ECLI:NL:RBDHA:2022:5928
Rechtbank Den Haag
- Eerste aanleg - enkelvoudig
- Rechtspraak.nl
Toekenning van periodieken en herziening van besluiten in het ambtenarenrecht
In deze zaak heeft de Rechtbank Den Haag op 23 juni 2022 uitspraak gedaan in een geschil tussen een ambtenaar en de korpschef van politie over de toekenning van periodieken voor Onvermijdelijk Verzwarende Werkomstandigheden (OVW). De eiser, een medewerker van de politie, had bezwaar gemaakt tegen een besluit van de korpschef dat zijn aanspraak op OVW-periodieken ongegrond verklaarde. De rechtbank heeft vastgesteld dat de korpschef in 2021 OVW-periodieken had toegekend en nabetaald vanaf augustus 2020, maar dat de eiser met terugwerkende kracht vanaf 2012 aanspraak maakte op deze periodieken.
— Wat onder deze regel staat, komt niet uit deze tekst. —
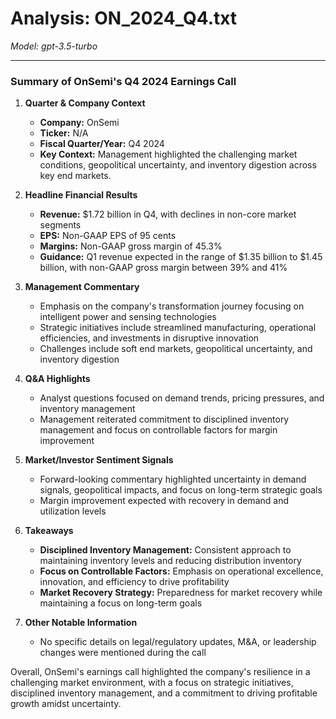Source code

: # Analysis: ON_2024_Q4.txt

*Model: gpt-3.5-turbo*

---

### Summary of OnSemi's Q4 2024 Earnings Call

1. **Quarter & Company Context**
   - **Company:** OnSemi
   - **Ticker:** N/A
   - **Fiscal Quarter/Year:** Q4 2024
   - **Key Context:** Management highlighted the challenging market conditions, geopolitical uncertainty, and inventory digestion across key end markets.

2. **Headline Financial Results**
   - **Revenue:** $1.72 billion in Q4, with declines in non-core market segments
   - **EPS:** Non-GAAP EPS of 95 cents
   - **Margins:** Non-GAAP gross margin of 45.3%
   - **Guidance:** Q1 revenue expected in the range of $1.35 billion to $1.45 billion, with non-GAAP gross margin between 39% and 41%

3. **Management Commentary**
   - Emphasis on the company's transformation journey focusing on intelligent power and sensing technologies
   - Strategic initiatives include streamlined manufacturing, operational efficiencies, and investments in disruptive innovation
   - Challenges include soft end markets, geopolitical uncertainty, and inventory digestion

4. **Q&A Highlights**
   - Analyst questions focused on demand trends, pricing pressures, and inventory management
   - Management reiterated commitment to disciplined inventory management and focus on controllable factors for margin improvement

5. **Market/Investor Sentiment Signals**
   - Forward-looking commentary highlighted uncertainty in demand signals, geopolitical impacts, and focus on long-term strategic goals
   - Margin improvement expected with recovery in demand and utilization levels

6. **Takeaways**
   - **Disciplined Inventory Management:** Consistent approach to maintaining inventory levels and reducing distribution inventory
   - **Focus on Controllable Factors:** Emphasis on operational excellence, innovation, and efficiency to drive profitability
   - **Market Recovery Strategy:** Preparedness for market recovery while maintaining a focus on long-term goals

7. **Other Notable Information**
   - No specific details on legal/regulatory updates, M&A, or leadership changes were mentioned during the call

Overall, OnSemi's earnings call highlighted the company's resilience in a challenging market environment, with a focus on strategic initiatives, disciplined inventory management, and a commitment to driving profitable growth amidst uncertainty.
De rechtbank oordeelde dat de eiser niet aannemelijk had gemaakt dat hij het eerdere aanspraakbesluit niet had ontvangen, en dat er geen nieuwe feiten of omstandigheden waren die een herziening van het besluit rechtvaardigden. De rechtbank concludeerde dat het aanspraakbesluit in rechte vaststond en dat de weigering van de korpschef om terug te komen op het besluit niet onredelijk was. Het beroep van de eiser werd ongegrond verklaard, en er werd geen proceskostenveroordeling opgelegd.